Earlier this week the IA launched a consultation paper based on the premise that it may reduce or drop the 110% of the index yield requirement for classification as an equity income fund.
Bailey, co-manager on the Liontrust Macro Thematic team, questioned the wisdom of such a move in stark terms.
“Changing the rules for inclusion in the Investment Association’s UK Equity Income sector ex-post because of narrowing eligibility seems a little unedifying,” he said.
“All managers operate in the same market and likely enjoy equal measures of operational freedom, so we don’t necessarily subscribe to the argument that the market is at fault for missed yield objectives. The sector rule requires a live anchor and, for UK-focussed funds, it clearly needs to be the FTSE All Share dividend yield.”

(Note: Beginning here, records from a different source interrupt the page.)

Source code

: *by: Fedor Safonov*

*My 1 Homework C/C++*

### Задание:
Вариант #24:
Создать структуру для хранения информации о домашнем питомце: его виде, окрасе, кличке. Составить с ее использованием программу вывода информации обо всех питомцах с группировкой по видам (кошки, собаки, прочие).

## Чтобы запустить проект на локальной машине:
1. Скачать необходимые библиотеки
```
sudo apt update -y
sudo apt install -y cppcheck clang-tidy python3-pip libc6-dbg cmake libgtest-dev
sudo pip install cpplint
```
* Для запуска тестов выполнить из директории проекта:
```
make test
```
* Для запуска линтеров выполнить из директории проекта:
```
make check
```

The fund manager added that he considers the proposed criterion for inclusion based on stipulating premium-to-benchmark yield appears “arbitrary”, and he urged the IA to be clear in explaining how the new threshold will be arrived at and “probably more honest” in flagging the arbitrariness of any yield target.
Bailey also pointed out that there are already plenty options available for investors prioritising growth rather than dividend yield.
“Many investors in the sector will expect a high level of dividend return which hopefully grows at a rate over and above inflation,” Bailey said. “If these investors wanted a growth bias they would presumably have selected a fund from the IA’s UK All Companies sector.”